*THE RECORDS*.
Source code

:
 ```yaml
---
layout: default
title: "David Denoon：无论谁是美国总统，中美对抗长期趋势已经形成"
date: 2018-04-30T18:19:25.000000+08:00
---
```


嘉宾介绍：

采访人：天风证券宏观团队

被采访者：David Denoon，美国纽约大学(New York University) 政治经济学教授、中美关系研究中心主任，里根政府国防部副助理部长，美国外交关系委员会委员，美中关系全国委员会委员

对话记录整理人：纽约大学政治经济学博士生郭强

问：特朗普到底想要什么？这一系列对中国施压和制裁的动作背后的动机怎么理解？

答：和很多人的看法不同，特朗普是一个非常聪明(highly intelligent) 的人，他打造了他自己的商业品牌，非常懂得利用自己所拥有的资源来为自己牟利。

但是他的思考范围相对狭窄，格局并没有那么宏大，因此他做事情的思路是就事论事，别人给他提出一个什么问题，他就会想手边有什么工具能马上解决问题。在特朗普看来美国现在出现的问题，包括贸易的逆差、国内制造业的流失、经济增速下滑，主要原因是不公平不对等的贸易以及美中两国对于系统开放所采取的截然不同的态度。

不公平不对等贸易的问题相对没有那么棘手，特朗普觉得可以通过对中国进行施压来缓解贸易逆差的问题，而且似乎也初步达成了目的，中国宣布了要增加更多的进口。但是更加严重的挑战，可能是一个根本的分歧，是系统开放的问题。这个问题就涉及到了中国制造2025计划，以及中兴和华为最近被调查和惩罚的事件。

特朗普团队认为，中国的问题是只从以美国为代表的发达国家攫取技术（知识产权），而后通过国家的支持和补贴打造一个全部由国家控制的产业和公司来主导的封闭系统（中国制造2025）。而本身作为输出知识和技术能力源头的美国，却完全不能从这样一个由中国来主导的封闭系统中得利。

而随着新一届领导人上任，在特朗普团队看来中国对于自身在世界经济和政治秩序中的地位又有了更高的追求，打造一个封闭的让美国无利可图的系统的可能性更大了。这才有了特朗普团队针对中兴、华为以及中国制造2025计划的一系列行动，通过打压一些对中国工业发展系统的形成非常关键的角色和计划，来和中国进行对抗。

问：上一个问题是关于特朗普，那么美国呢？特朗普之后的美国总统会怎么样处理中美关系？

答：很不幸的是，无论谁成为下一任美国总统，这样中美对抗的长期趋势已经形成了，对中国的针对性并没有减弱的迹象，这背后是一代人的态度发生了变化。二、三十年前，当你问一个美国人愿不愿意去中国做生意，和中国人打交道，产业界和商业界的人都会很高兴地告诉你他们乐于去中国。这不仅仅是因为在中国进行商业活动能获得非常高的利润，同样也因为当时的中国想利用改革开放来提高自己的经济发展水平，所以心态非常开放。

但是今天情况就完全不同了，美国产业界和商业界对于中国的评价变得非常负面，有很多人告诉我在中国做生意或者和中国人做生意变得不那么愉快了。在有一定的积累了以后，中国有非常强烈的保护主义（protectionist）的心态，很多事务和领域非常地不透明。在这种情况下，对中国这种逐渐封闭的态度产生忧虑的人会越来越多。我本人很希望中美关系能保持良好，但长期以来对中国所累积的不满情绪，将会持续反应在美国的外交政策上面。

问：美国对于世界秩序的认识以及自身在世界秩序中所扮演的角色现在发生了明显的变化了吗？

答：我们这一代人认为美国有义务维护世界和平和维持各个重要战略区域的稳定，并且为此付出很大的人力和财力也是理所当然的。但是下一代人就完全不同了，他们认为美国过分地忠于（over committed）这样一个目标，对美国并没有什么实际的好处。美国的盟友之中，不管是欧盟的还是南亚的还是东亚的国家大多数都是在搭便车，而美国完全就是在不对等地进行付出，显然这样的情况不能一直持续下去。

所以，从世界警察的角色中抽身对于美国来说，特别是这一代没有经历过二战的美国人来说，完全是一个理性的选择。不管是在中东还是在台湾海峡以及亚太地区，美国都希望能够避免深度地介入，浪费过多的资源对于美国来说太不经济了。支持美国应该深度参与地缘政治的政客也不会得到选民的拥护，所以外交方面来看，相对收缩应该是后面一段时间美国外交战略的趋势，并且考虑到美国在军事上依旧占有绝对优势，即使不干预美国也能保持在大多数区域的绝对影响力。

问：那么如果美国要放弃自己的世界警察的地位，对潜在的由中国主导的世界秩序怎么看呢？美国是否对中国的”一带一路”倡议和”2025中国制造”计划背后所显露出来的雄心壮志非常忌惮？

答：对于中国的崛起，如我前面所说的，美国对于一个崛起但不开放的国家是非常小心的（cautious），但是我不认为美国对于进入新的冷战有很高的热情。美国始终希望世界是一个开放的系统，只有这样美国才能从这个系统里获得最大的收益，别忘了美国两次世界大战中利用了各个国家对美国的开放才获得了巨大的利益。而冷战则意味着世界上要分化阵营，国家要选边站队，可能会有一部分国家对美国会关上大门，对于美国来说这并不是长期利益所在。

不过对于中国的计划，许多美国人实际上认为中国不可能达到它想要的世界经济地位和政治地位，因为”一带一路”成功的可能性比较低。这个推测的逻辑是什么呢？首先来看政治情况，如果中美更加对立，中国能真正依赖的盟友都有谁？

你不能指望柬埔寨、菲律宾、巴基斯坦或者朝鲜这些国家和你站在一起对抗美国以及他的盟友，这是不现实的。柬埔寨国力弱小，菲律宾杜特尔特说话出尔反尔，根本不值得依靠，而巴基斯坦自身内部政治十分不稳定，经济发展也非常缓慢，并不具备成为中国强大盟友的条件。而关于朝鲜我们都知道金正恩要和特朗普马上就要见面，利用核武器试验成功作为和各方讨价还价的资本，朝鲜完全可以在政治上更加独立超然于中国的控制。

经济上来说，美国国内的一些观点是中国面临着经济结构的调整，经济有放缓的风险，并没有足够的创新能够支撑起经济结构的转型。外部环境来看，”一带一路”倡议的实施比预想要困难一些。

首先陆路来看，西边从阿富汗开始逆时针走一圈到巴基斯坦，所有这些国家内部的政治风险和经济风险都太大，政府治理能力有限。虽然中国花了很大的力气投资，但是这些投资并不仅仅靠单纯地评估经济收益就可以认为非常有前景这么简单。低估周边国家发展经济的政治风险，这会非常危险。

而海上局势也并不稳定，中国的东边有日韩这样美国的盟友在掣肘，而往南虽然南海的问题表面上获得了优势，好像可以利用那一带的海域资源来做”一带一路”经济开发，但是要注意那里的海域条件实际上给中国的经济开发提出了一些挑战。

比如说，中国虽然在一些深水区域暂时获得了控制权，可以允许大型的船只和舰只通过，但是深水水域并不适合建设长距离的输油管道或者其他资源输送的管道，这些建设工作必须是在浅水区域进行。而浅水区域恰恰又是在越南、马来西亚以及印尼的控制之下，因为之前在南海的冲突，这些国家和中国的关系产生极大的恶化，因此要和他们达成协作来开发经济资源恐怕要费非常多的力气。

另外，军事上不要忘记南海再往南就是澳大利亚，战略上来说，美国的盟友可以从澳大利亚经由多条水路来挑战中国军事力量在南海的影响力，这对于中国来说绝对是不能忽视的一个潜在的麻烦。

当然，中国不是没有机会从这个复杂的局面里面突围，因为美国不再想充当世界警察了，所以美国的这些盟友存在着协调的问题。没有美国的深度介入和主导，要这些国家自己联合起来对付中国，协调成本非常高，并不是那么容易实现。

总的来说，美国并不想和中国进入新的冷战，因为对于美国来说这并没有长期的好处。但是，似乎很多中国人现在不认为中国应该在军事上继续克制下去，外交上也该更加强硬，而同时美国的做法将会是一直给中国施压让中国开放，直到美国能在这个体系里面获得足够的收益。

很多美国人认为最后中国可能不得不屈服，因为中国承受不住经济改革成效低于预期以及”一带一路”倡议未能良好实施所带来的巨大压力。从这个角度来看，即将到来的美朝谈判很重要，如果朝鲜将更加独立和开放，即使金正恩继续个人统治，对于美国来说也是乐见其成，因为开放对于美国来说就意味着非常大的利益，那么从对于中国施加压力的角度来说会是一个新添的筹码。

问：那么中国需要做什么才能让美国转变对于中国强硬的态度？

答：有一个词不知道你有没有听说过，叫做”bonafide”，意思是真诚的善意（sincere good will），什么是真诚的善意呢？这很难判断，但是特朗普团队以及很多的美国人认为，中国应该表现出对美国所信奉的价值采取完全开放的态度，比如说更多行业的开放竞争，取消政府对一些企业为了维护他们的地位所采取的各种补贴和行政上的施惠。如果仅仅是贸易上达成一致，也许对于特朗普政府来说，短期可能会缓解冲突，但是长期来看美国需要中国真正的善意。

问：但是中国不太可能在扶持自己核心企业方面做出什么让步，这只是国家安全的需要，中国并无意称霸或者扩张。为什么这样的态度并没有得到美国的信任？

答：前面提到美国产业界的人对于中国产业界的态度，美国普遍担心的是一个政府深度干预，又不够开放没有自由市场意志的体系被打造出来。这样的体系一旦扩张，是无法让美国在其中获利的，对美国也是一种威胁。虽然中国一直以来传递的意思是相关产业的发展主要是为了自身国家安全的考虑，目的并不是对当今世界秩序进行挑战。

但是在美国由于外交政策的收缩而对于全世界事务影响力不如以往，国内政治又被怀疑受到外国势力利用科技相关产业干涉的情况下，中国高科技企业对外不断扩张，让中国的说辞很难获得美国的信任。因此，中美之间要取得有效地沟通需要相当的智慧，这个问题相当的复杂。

*PROBLEM TO WORK ON*. Copy each line above that contains the word "David".

*EXERCISE RESPONSE*.
title: "David Denoon：无论谁是美国总统，中美对抗长期趋势已经形成"
被采访者：David Denoon，美国纽约大学(New York University) 政治经济学教授、中美关系研究中心主任，里根政府国防部副助理部长，美国外交关系委员会委员，美中关系全国委员会委员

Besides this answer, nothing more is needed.